▸ **Exercise prompt**
Some lines below hold "files". Pick them out and copy them.

(Material for this exercise begins)

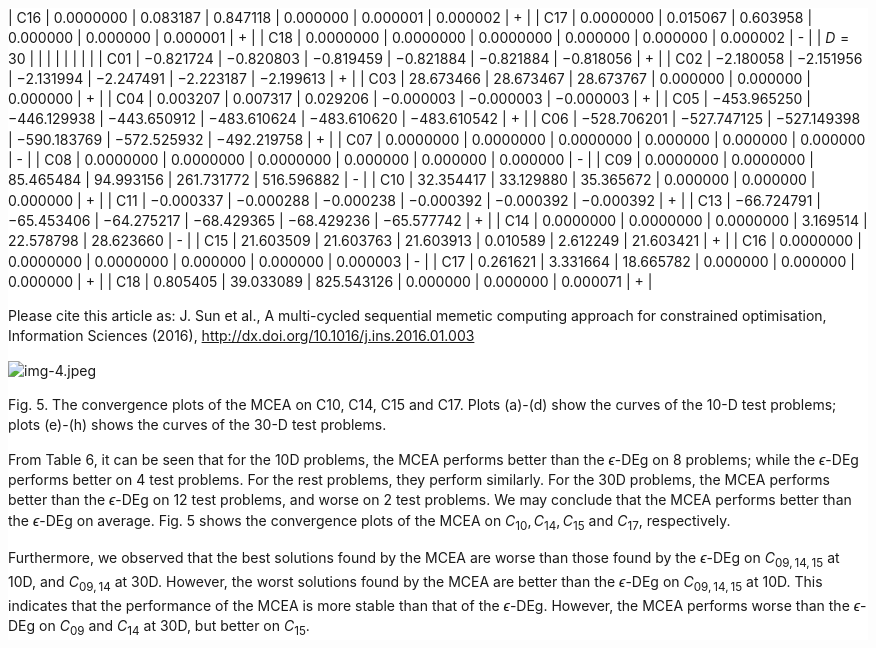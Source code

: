 | C16 | 0.0000000 | 0.083187 | 0.847118 | 0.000000 | 0.000001 | 0.000002 | $+$ |
| C17 | 0.0000000 | 0.015067 | 0.603958 | 0.000000 | 0.000000 | 0.000001 | $+$ |
| C18 | 0.0000000 | 0.0000000 | 0.0000000 | 0.000000 | 0.000000 | 0.000002 | - |
| $D=30$ |  |  |  |  |  |  |  |
| C01 | $-0.821724$ | $-0.820803$ | $-0.819459$ | $-0.821884$ | $-0.821884$ | $-0.818056$ | $+$ |
| C02 | $-2.180058$ | $-2.151956$ | $-2.131994$ | $-2.247491$ | $-2.223187$ | $-2.199613$ | $+$ |
| C03 | 28.673466 | 28.673467 | 28.673767 | 0.000000 | 0.000000 | 0.000000 | $+$ |
| C04 | 0.003207 | 0.007317 | 0.029206 | $-0.000003$ | $-0.000003$ | $-0.000003$ | $+$ |
| C05 | $-453.965250$ | $-446.129938$ | $-443.650912$ | $-483.610624$ | $-483.610620$ | $-483.610542$ | $+$ |
| C06 | $-528.706201$ | $-527.747125$ | $-527.149398$ | $-590.183769$ | $-572.525932$ | $-492.219758$ | $+$ |
| C07 | 0.0000000 | 0.0000000 | 0.0000000 | 0.000000 | 0.000000 | 0.000000 | - |
| C08 | 0.0000000 | 0.0000000 | 0.0000000 | 0.000000 | 0.000000 | 0.000000 | - |
| C09 | 0.0000000 | 0.0000000 | 85.465484 | 94.993156 | 261.731772 | 516.596882 | - |
| C10 | 32.354417 | 33.129880 | 35.365672 | 0.000000 | 0.000000 | 0.000000 | $+$ |
| C11 | $-0.000337$ | $-0.000288$ | $-0.000238$ | $-0.000392$ | $-0.000392$ | $-0.000392$ | $+$ |
| C13 | $-66.724791$ | $-65.453406$ | $-64.275217$ | $-68.429365$ | $-68.429236$ | $-65.577742$ | $+$ |
| C14 | 0.0000000 | 0.0000000 | 0.0000000 | 3.169514 | 22.578798 | 28.623660 | - |
| C15 | 21.603509 | 21.603763 | 21.603913 | 0.010589 | 2.612249 | 21.603421 | $+$ |
| C16 | 0.0000000 | 0.0000000 | 0.0000000 | 0.000000 | 0.000000 | 0.000003 | - |
| C17 | 0.261621 | 3.331664 | 18.665782 | 0.000000 | 0.000000 | 0.000000 | $+$ |
| C18 | 0.805405 | 39.033089 | 825.543126 | 0.000000 | 0.000000 | 0.000071 | $+$ |

Please cite this article as: J. Sun et al., A multi-cycled sequential memetic computing approach for constrained optimisation, Information Sciences (2016), http://dx.doi.org/10.1016/j.ins.2016.01.003

![img-4.jpeg](img-4.jpeg)

Fig. 5. The convergence plots of the MCEA on C10, C14, C15 and C17. Plots (a)-(d) show the curves of the 10-D test problems; plots (e)-(h) shows the curves of the 30-D test problems.

From Table 6, it can be seen that for the 10D problems, the MCEA performs better than the $\epsilon$-DEg on 8 problems; while the $\epsilon$-DEg performs better on 4 test problems. For the rest problems, they perform similarly. For the 30D problems, the MCEA performs better than the $\epsilon$-DEg on 12 test problems, and worse on 2 test problems. We may conclude that the MCEA performs better than the $\epsilon$-DEg on average. Fig. 5 shows the convergence plots of the MCEA on $C_{10}, C_{14}, C_{15}$ and $C_{17}$, respectively.

Furthermore, we observed that the best solutions found by the MCEA are worse than those found by the $\epsilon$-DEg on $C_{09,14,15}$ at 10D, and $C_{09,14}$ at 30D. However, the worst solutions found by the MCEA are better than the $\epsilon$-DEg on $C_{09,14,15}$ at 10D. This indicates that the performance of the MCEA is more stable than that of the $\epsilon$-DEg. However, the MCEA performs worse than the $\epsilon$-DEg on $C_{09}$ and $C_{14}$ at 30D, but better on $C_{15}$.
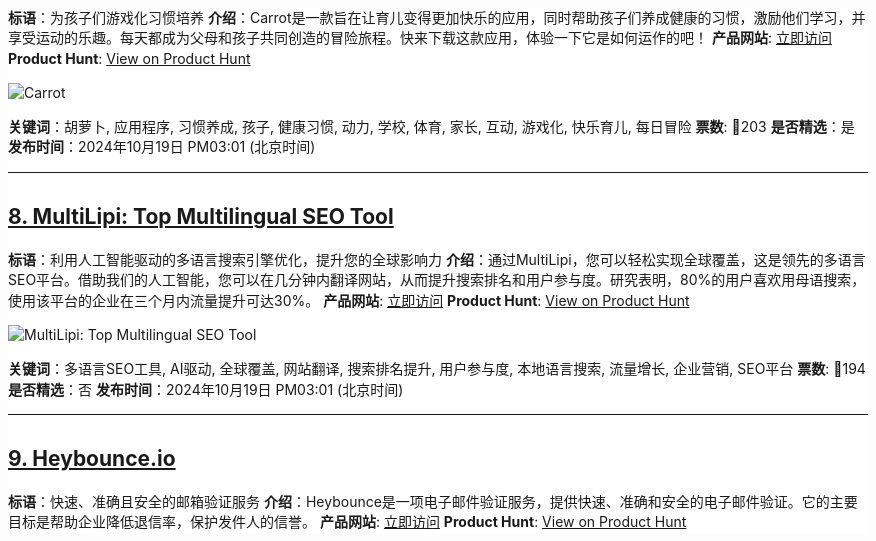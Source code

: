 **标语**：为孩子们游戏化习惯培养
**介绍**：Carrot是一款旨在让育儿变得更加快乐的应用，同时帮助孩子们养成健康的习惯，激励他们学习，并享受运动的乐趣。每天都成为父母和孩子共同创造的冒险旅程。快来下载这款应用，体验一下它是如何运作的吧！
**产品网站**: [立即访问](https://www.producthunt.com/r/KGBAMCY6MP6AF4?utm_campaign=producthunt-api&utm_medium=api-v2&utm_source=Application%3A+decohack+%28ID%3A+131684%29)
**Product Hunt**: [View on Product Hunt](https://www.producthunt.com/posts/carrot-46980890-2718-415f-a2d6-c54a632e5a62?utm_campaign=producthunt-api&utm_medium=api-v2&utm_source=Application%3A+decohack+%28ID%3A+131684%29)

![Carrot](https://ph-files.imgix.net/6d85097d-e1dc-4611-a899-812a687344d7.png?auto=format&fit=crop&frame=1&h=512&w=1024)

**关键词**：胡萝卜, 应用程序, 习惯养成, 孩子, 健康习惯, 动力, 学校, 体育, 家长, 互动, 游戏化, 快乐育儿, 每日冒险
**票数**: 🔺203
**是否精选**：是
**发布时间**：2024年10月19日 PM03:01 (北京时间)

---

## [8. MultiLipi: Top Multilingual SEO Tool](https://www.producthunt.com/posts/multilipi-top-multilingual-seo-tool?utm_campaign=producthunt-api&utm_medium=api-v2&utm_source=Application%3A+decohack+%28ID%3A+131684%29)

**标语**：利用人工智能驱动的多语言搜索引擎优化，提升您的全球影响力
**介绍**：通过MultiLipi，您可以轻松实现全球覆盖，这是领先的多语言SEO平台。借助我们的人工智能，您可以在几分钟内翻译网站，从而提升搜索排名和用户参与度。研究表明，80%的用户喜欢用母语搜索，使用该平台的企业在三个月内流量提升可达30%。
**产品网站**: [立即访问](https://www.producthunt.com/r/Q3XP4TBX27XQKH?utm_campaign=producthunt-api&utm_medium=api-v2&utm_source=Application%3A+decohack+%28ID%3A+131684%29)
**Product Hunt**: [View on Product Hunt](https://www.producthunt.com/posts/multilipi-top-multilingual-seo-tool?utm_campaign=producthunt-api&utm_medium=api-v2&utm_source=Application%3A+decohack+%28ID%3A+131684%29)

![MultiLipi: Top Multilingual SEO Tool](https://ph-files.imgix.net/a441eb1c-58c5-41a9-b57b-78f948462bd8.png?auto=format&fit=crop&frame=1&h=512&w=1024)

**关键词**：多语言SEO工具, AI驱动, 全球覆盖, 网站翻译, 搜索排名提升, 用户参与度, 本地语言搜索, 流量增长, 企业营销, SEO平台
**票数**: 🔺194
**是否精选**：否
**发布时间**：2024年10月19日 PM03:01 (北京时间)

---

## [9. Heybounce.io](https://www.producthunt.com/posts/heybounce-io?utm_campaign=producthunt-api&utm_medium=api-v2&utm_source=Application%3A+decohack+%28ID%3A+131684%29)

**标语**：快速、准确且安全的邮箱验证服务
**介绍**：Heybounce是一项电子邮件验证服务，提供快速、准确和安全的电子邮件验证。它的主要目标是帮助企业降低退信率，保护发件人的信誉。
**产品网站**: [立即访问](https://www.producthunt.com/r/WHJRX7Z5TSJMO6?utm_campaign=producthunt-api&utm_medium=api-v2&utm_source=Application%3A+decohack+%28ID%3A+131684%29)
**Product Hunt**: [View on Product Hunt](https://www.producthunt.com/posts/heybounce-io?utm_campaign=producthunt-api&utm_medium=api-v2&utm_source=Application%3A+decohack+%28ID%3A+131684%29)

(Material for this exercise ends)

▸ **Completed exercise**
![Carrot](https://ph-files.imgix.net/6d85097d-e1dc-4611-a899-812a687344d7.png?auto=format&fit=crop&frame=1&h=512&w=1024)
![MultiLipi: Top Multilingual SEO Tool](https://ph-files.imgix.net/a441eb1c-58c5-41a9-b57b-78f948462bd8.png?auto=format&fit=crop&frame=1&h=512&w=1024)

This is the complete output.